Technical institutes are public or private postsecondary schools offering one-, two-, or three-year vocational programs in engineering and science fields.

Other institutions providing vocational education include armed forces schools, private correspondence schools, private vocational schools, and colleges with one-, two-, or three-year vocational programs, including junior and community colleges.

A number of business firms, industrial firms, and labor unions provide training for workers. Joint employer-union committees manage apprenticeship programs in some trades. County agents of the Extension Service of the U.S. Department of Agriculture give agricultural and horticultural advice to farmers and other persons requesting it. The Extension Service is also involved in vocational education through 4-H Club programs, which are directed by county agents. Various public and private agencies carry on vocational rehabilitation programs for persons with disabilities.

History

Vocational training in some form has always been a part of human life. Apprenticeship was the earliest—and, for centuries, the only—form of organized vocational training outside the home. It was practiced in ancient civilizations, and became a recognized part of medieval craft guilds.

The Industrial Revolution, which began about 1750 in England, destroyed the old apprentice system. Power-driven machinery was concentrated in factories, replacing home industries and small shops. Many machines were so easily operated that children were hired, at low wages, to run them. Craftsmanship declined, and occupational training was considered unimportant.

As more complicated machines were developed, the need for skilled labor grew. In the early and mid-1800's, Great Britain, Germany, and a number of other European nations responded to this need by establishing public vocational schools.

In the United States

Vocational training developed slowly in the United States, mainly because the country's great natural resources could be tapped by unskilled workers and because European immigrants supplied many of the needed trade and industrial skills.

The first important development was the passage of the Morrill Act of 1862, which granted public lands to the states as a source of funds for establishing agricultural and mechanical (engineering) colleges. For several decades, land-grant colleges provided vocational training in farming and the mechanical arts, but eventually the content of their curriculum advanced to the highly skilled and professional level. Manual training was introduced into secondary schools in the 1880's, but for the sake of broadening education rather than occupational purposes.

As American business and industry grew, the need for skilled labor became urgent. In 1906 Massachusetts established the first state program of secondary vocational education. The Smith-Hughes Act of 1917 provided federal funds for public education below the college level in agricultural, home economics, trade, and industrial subjects. Other acts in the following 20 years increased funds for those fields, provided aid for the vocational rehabilitation of disabled persons, and authorized funds for distributive education.

After World War II, thousands of veterans received federal aid for vocational and other training through the Servicemen's Readjustment Act of 1944 (GI Bill of Rights). The George-Barden Act of 1946 increased federal support to vocational education. Amendments to the act, passed in 1956 and 1958, provided federal support for training programs in the fishing trades, in technical occupations necessary for the national defense, and in practical nursing.

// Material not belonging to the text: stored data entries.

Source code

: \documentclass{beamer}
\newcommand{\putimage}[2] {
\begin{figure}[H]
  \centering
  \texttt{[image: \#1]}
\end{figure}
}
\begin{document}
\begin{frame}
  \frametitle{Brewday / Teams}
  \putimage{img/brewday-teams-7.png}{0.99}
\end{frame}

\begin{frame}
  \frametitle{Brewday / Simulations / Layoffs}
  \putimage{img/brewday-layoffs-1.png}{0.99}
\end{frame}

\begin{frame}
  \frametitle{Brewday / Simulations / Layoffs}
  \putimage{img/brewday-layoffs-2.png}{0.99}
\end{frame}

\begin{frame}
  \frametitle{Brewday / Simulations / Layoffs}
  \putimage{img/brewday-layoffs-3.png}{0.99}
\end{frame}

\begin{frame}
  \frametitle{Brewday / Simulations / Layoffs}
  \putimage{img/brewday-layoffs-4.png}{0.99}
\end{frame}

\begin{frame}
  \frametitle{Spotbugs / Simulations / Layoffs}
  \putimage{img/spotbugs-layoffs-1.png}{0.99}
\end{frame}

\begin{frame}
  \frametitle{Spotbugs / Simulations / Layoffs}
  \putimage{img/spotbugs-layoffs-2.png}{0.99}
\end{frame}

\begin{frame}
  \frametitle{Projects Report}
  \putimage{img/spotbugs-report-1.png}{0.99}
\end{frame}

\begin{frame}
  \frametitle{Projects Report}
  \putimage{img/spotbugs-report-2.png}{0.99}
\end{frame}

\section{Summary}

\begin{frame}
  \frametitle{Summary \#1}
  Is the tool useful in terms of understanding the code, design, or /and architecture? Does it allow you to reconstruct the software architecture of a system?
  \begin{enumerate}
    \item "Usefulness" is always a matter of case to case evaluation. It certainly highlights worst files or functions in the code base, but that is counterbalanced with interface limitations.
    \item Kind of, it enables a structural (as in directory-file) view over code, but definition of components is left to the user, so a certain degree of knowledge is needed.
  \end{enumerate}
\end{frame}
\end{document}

The Vocational Education Act of 1963 and its amendments of 1968 greatly increased federal funds for vocational education. Most of the funds were used for teacher salaries, curriculum materials, and school construction.

During the 1960's, vocational-training programs for the poor, such as Job Corps and Neighborhood Youth Corps, were important elements in the federal government's Antipoverty Program. During the 1970's and 1980's, the problem of growing welfare rolls spurred the federal government to develop vocational-training programs specifically for persons receiving welfare.